Kick It Out chairman slams Liverpool over Luis Suarez response
Thursday 05 January 2012
Kick It Out chairman Lord Ouseley has branded Liverpool as "hypocritical" over their handling of Luis Suarez's eight-match ban for racially abusing Patrice Evra and called the striker's apology "lamentable".
The Reds have decided not to appeal against the Football Association suspension and £40,000 fine imposed on the Uruguay forward by an independent commission for his comments towards Evra in Liverpool's Premier League match against Manchester United at Anfield on October 15.
Ouseley described Liverpool players wearing T-shirts in support of Suarez as "dreadful" and said the club need to take a hard look at themselves.
Suarez's apology stated: "I admitted to the commission that I said a word in Spanish once and only once. I told the panel members that I will not use it again on a football pitch in England. I never, ever used this word in a derogatory way and if it offends anyhone then I want to apologise for that."
Suarez did not mention Evra by name in his apology, and previously said in a statement on Tuesday he would carry out the suspension "with the resignation of someone who hasn't done anything wrong" claiming the word 'negro' is a commonly-used word which does not show any lack of respect in his country.
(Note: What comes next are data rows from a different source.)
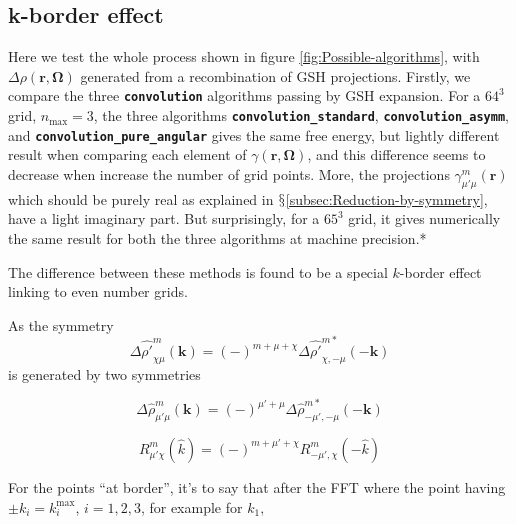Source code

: \subsection{k-border effect\label{subsec:k-border-effect}}

Here we test the whole process shown in figure \ref{fig:Possible-algorithms},
with $\Delta\rho(\mathbf{r},\mathbf{\Omega})$ generated from a recombination
of \acs{GSH} projections. Firstly, we compare the three \texttt{\textbf{convolution}}
algorithms passing by \acs{GSH} expansion. For a $64^{3}$ grid,
$n_{\max}=3$, the three algorithms \texttt{\textbf{convolution\_standard}},
\texttt{\textbf{convolution\_asymm}}, and \texttt{\textbf{convolution\_pure\_angular}}
gives the same free energy, but lightly different result when comparing
each element of $\gamma(\mathbf{r},\mathbf{\Omega})$, and this difference
seems to decrease when increase the number of grid points. More, the
projections $\gamma_{\mu'\mu}^{m}(\mathbf{r})$ which should be purely
real as explained in $\mathsection$\ref{subsec:Reduction-by-symmetry},
have a light imaginary part. But surprisingly, for a $65^{3}$ grid,
it gives numerically the same result for both the three algorithms
at machine precision.{*} 

The difference between these methods is found to be a special $k$-border
effect linking to even number grids.

As the symmetry
\begin{equation}
\Delta\hat{\rho'}_{\chi\mu}^{m}(\mathbf{k})=(-)^{m+\mu+\chi}\Delta\hat{\rho'}_{\chi,-\mu}^{m*}(-\mathbf{k})\label{eq:2-1}
\end{equation}
 is generated by two symmetries

\begin{equation}
\Delta\hat{\rho}_{\mu'\mu}^{m}(\mathbf{k})=(-)^{\mu'+\mu}\Delta\hat{\rho}_{-\mu',-\mu}^{m*}(-\mathbf{k})\label{eq:1-1}
\end{equation}

\begin{equation}
R_{\mu'\chi}^{m}(\hat{k})=(-)^{m+\mu'+\chi}R_{-\mu',\chi}^{m}(-\hat{k})\label{eq:3-1}
\end{equation}

For the points ``at border'', it's to say that after the FFT where
the point having $\pm k_{i}=k_{i}^{\mathrm{max}}$, $i=1,2,3$, for
example for $k_{1},$

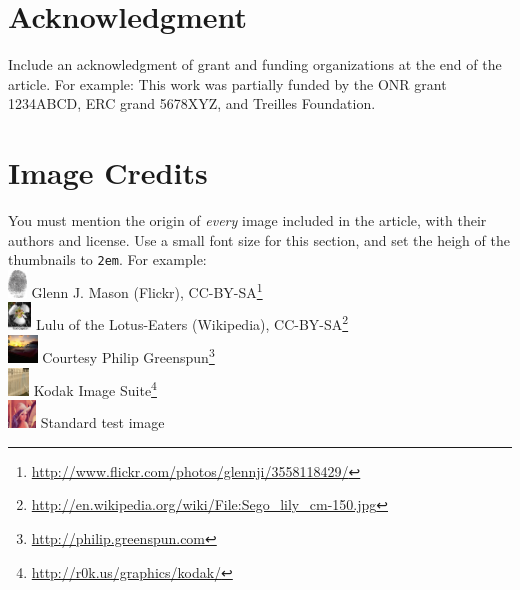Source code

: \documentclass{ipol}
\begin{document}
\section*{Acknowledgment}

Include an acknowledgment of grant and funding organizations at the
end of the article. For example: This work was partially funded by the
ONR grant 1234ABCD, ERC grand 5678XYZ, and Treilles Foundation.

\section*{Image Credits}

You must mention the origin of \emph{every} image included in the article,
with their authors and license. Use a small font size for this
section, and set the heigh of the thumbnails to \verb|2em|. For example:\\
{\small
\includegraphics[height=2em]{images/finger.png}
  Glenn J. Mason (Flickr),
  CC-BY-SA\footnote{\url{http://www.flickr.com/photos/glennji/3558118429/}}\\     
\includegraphics[height=2em]{images/lily.png}
  Lulu of the Lotus-Eaters (Wikipedia),
  CC-BY-SA\footnote{\url{http://en.wikipedia.org/wiki/File:Sego\_lily\_cm-150.jpg}}\\
\includegraphics[height=2em]{images/ferrari.png}
  Courtesy Philip Greenspun\footnote{\url{http://philip.greenspun.com}}\\
\includegraphics[height=2em]{images/k19.png}
  Kodak Image Suite\footnote{\url{http://r0k.us/graphics/kodak/}} \\
\includegraphics[height=2em]{images/lena.png}
  Standard test image
}




\end{document}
Lord Ouseley, who was chairman of the Commission for Racial Equality from 1993 to 2000, wrote in the Guardian: "Liverpool FC need to take a hard look at themselves and how they have responded to the complaint and the investigations into the allegations of abuse in the Patrice Evra/Luis Suarez case.
"Throughout the entirety of the proceedings, over the past three months, all we have heard are denials and denigration of Evra. Since the publication of the 115-page report of the findings of the FA's independent commission, Liverpool's vitriol has increased.
"Suarez's attempt at a belated apology is nothing short of lamentable. I cannot believe that a club of Liverpool's stature, and with how it has previously led on matters of social injustice and inequality, can allow its integrity and credibility to be debased by such crass and ill-considered responses."
Ouseley added: "Liverpool have been particularly hypocritical. You can't on the one hand wear a Kick It Out T-shirt in a week of campaigning against racism when this is also happening on the pitch: it's the height of hypocrisy.
"Liverpool players wore a T-shirt saying: 'We support Luis Suarez', seemingly whatever the outcome. This was a dreadful knee-jerk reaction because it stirs things up."